Power Deregulation Works
March 19, 2001
One of the more irresponsible claims made by the opponents of deregulation is that California got into its power mess due to deregulation, say many economists. Electricity deregulation has been enormously successful in other areas of the country.
Experts point to the case of PJM Interconnect -- the company that runs the power grid and electricity market for the Middle Atlantic states.
- Following deregulation, competition increased and power prices fell for the customers of this largest power grid in North America -- with Pennsylvania consumers alone saving $3 billion on their electricity bills since deregulation three years ago.
- Unlike California, regulators allowed utilities to protect themselves from price hikes by allowing them to hold on to their power plants or enter into long-term contracts with generating companies.

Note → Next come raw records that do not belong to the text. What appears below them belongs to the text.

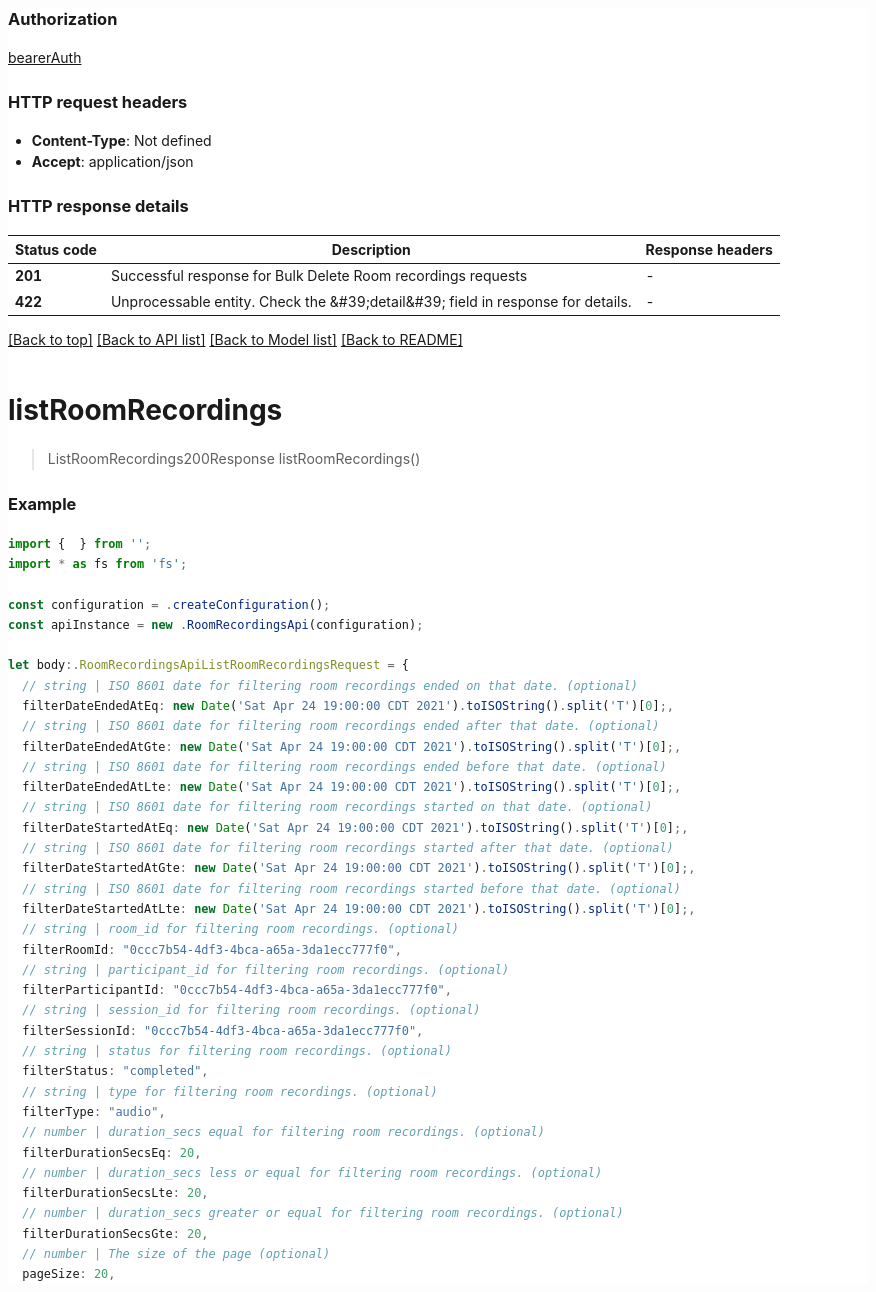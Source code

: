 ### Authorization

[bearerAuth](README.md#bearerAuth)

### HTTP request headers

 - **Content-Type**: Not defined
 - **Accept**: application/json


### HTTP response details
| Status code | Description | Response headers |
|-------------|-------------|------------------|
**201** | Successful response for Bulk Delete Room recordings requests |  -  |
**422** | Unprocessable entity. Check the \&#39;detail\&#39; field in response for details. |  -  |

[[Back to top]](#) [[Back to API list]](README.md#documentation-for-api-endpoints) [[Back to Model list]](README.md#documentation-for-models) [[Back to README]](README.md)

# **listRoomRecordings**
> ListRoomRecordings200Response listRoomRecordings()



### Example


```typescript
import {  } from '';
import * as fs from 'fs';

const configuration = .createConfiguration();
const apiInstance = new .RoomRecordingsApi(configuration);

let body:.RoomRecordingsApiListRoomRecordingsRequest = {
  // string | ISO 8601 date for filtering room recordings ended on that date. (optional)
  filterDateEndedAtEq: new Date('Sat Apr 24 19:00:00 CDT 2021').toISOString().split('T')[0];,
  // string | ISO 8601 date for filtering room recordings ended after that date. (optional)
  filterDateEndedAtGte: new Date('Sat Apr 24 19:00:00 CDT 2021').toISOString().split('T')[0];,
  // string | ISO 8601 date for filtering room recordings ended before that date. (optional)
  filterDateEndedAtLte: new Date('Sat Apr 24 19:00:00 CDT 2021').toISOString().split('T')[0];,
  // string | ISO 8601 date for filtering room recordings started on that date. (optional)
  filterDateStartedAtEq: new Date('Sat Apr 24 19:00:00 CDT 2021').toISOString().split('T')[0];,
  // string | ISO 8601 date for filtering room recordings started after that date. (optional)
  filterDateStartedAtGte: new Date('Sat Apr 24 19:00:00 CDT 2021').toISOString().split('T')[0];,
  // string | ISO 8601 date for filtering room recordings started before that date. (optional)
  filterDateStartedAtLte: new Date('Sat Apr 24 19:00:00 CDT 2021').toISOString().split('T')[0];,
  // string | room_id for filtering room recordings. (optional)
  filterRoomId: "0ccc7b54-4df3-4bca-a65a-3da1ecc777f0",
  // string | participant_id for filtering room recordings. (optional)
  filterParticipantId: "0ccc7b54-4df3-4bca-a65a-3da1ecc777f0",
  // string | session_id for filtering room recordings. (optional)
  filterSessionId: "0ccc7b54-4df3-4bca-a65a-3da1ecc777f0",
  // string | status for filtering room recordings. (optional)
  filterStatus: "completed",
  // string | type for filtering room recordings. (optional)
  filterType: "audio",
  // number | duration_secs equal for filtering room recordings. (optional)
  filterDurationSecsEq: 20,
  // number | duration_secs less or equal for filtering room recordings. (optional)
  filterDurationSecsLte: 20,
  // number | duration_secs greater or equal for filtering room recordings. (optional)
  filterDurationSecsGte: 20,
  // number | The size of the page (optional)
  pageSize: 20,
```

- More than 200 companies participate on PJM's spot market -- compared to only 60 regular participants on California's now defunct energy exchange -- thereby keeping prices down to an average of $28 per megawatt-hour versus $110 in California.
- PJM requires its suppliers to have enough capacity to cover all current demand plus a 19 percent reserve -- versus California, where the margin has at times fallen below 1.5 percent.
Also, PJM's region has faced fewer restrictions than California has in building new power plants. Environmental concerns have gridlocked the plant permitting-process in California.